A peça chama a atenção porque transporta a história ao seu "habitat" natural: os palcos. Von Trier ousou ao levar um pouco do teatro para o cinema, inspirando-se em Bertolt Brecht, tanto por conta de temas que eram caros ao dramaturgo alemão como por conta do conceito de "teatro épico" criado por ele e que é definido principalmente por um narrador distanciado da trama. No filme, o diretor utiliza uma locação semelhante a usada em um teatro: uma sala escura com demarcações no chão, sinalizando as casas da comunidade retratada. Talvez por isso não exija muitas adaptações de roteiro e fique tão bem fora da telona.
Não por acaso, não é a primeira adaptação do filme para os palcos: a primeira peça foi encenada na Dinamarca teve o aval do diretor. Uma diferença clara entre filme e peça é o encurtamento do roteiro. Enquanto o filme tem quase três horas de duração, a montagem brasileira é encenada durante uma hora e meia, suficiente para entender o cerne do roteiro.
Ao invés do jogo de cena visto na telona, o diretor optou por algo mais simples: cadeiras para separar ambientes e casas dos personagens, auxiliadas por quadrados no fundo do palco, com uma passarela em cima para dar mais dinamismo às cenas.
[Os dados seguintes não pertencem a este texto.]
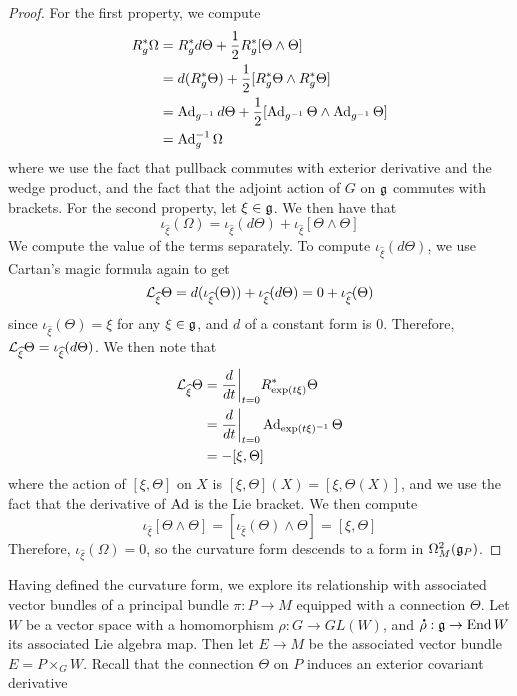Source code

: \begin{proof}
For the first property, we compute
\begin{align*}
R_g^*\Omega &= R_g^*d\Theta + \frac{1}{2} R_g^*[\Theta \wedge \Theta] \\
&= d(R_g^*\Theta)+ \frac{1}{2}[R_g^*\Theta \wedge R_g^*\Theta]\\
&= \operatorname{Ad}_{g^{-1}}d\Theta + \frac{1}{2}[\operatorname{Ad}_{g^{-1}}\Theta \wedge \operatorname{Ad}_{g^{-1}}\Theta] \\
&= \operatorname{Ad}_g^{-1}\Omega
\end{align*}
where we use the fact that pullback commutes with exterior derivative and
the wedge product, and the fact that the adjoint action of $G$ on $\mathfrak{g}$ commutes with
brackets. For the second property, let $\xi \in \mathfrak{g}$. We then have that
\[
\iota_{\widehat{\xi}}(\Omega) = \iota_{\widehat{\xi}}(d\Theta)
+ \iota_{\widehat{\xi}}[\Theta \wedge \Theta]
\]
We compute the value of the terms separately. To compute $\iota_{\widehat{\xi}}(d\Theta)$,
we use Cartan's magic formula again to get
\[
\mathcal{L}_{\widehat{\xi}}\Theta = d(\iota_{\widehat{\xi}}(\Theta))
+ \iota_{\widehat{\xi}}(d\Theta) = 0 + \iota_{\widehat{\xi}}(\Theta)
\]
since $\iota_{\widehat{\xi}}(\Theta) = \xi$ for any $\xi \in \mathfrak{g}$, and $d$ of a
constant form is $0$. Therefore,
$\mathcal{L}_{\widehat{\xi}}\Theta = \iota_{\widehat{\xi}}(d\Theta)$. We then note that
\begin{align*}
\mathcal{L}_{\widehat{\xi}}\Theta &= \frac{d}{dt}\bigg\vert_{t = 0} R_{\exp(t\xi)}^*\Theta \\
&= \frac{d}{dt}\bigg\vert_{t=0} \operatorname{Ad}_{\exp(t\xi)^{-1}}\Theta \\
&= -[\xi, \Theta]
\end{align*}
where the action of $[\xi, \Theta]$ on $X$ is $[\xi, \Theta](X) = [\xi,\Theta(X)]$,
and we use the fact that the derivative of $\operatorname{Ad}$ is the Lie bracket. We then compute
\[
\iota_{\widehat{\xi}}[\Theta \wedge \Theta] =
[\iota_{\widehat{\xi}}(\Theta) \wedge \Theta] = [\xi, \Theta]
\]
Therefore, $\iota_{\widehat{\xi}}(\Omega) = 0$, so the curvature form descends to a
form in $\Omega_M^2(\mathfrak{g}_P)$.
\end{proof}
%
Having defined the curvature form, we explore its relationship with associated
vector bundles of a principal bundle $\pi : P \to M$ equipped with a connection $\Theta$.
Let $W$ be a vector space with a homomorphism $\rho : G \to GL(W)$, and
$\accentset{\mbox{\large\bfseries .}}{\rho} : \mathfrak{g} \to \operatorname{End} W$ its associated Lie algebra map. Then let $E \to M$ be
the associated vector bundle $E = P \times_G W$. Recall that the connection $\Theta$ on
$P$ induces an exterior covariant derivative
Um figurino sóbrio e fumaça que simula neblina ajuda a compor o clima sombrio da história.
Mas o que mais chama a atenção no cenário são duas telas dispostas no palco em algumas partes da trama, que representam um diálogo com o cinema.
Em alguns momentos, o que se passa nas telas "conversa" com os atores no palco. Mas, geralmente, o recurso é utilizado em situações tensas, onde há um claro embate entre os personagens. Pelas telas, é possível olhar com mais detalhes as expressões dos atores. Há ainda em alguns momentos uma câmera aérea que dá uma composição diferente das cenas ao público.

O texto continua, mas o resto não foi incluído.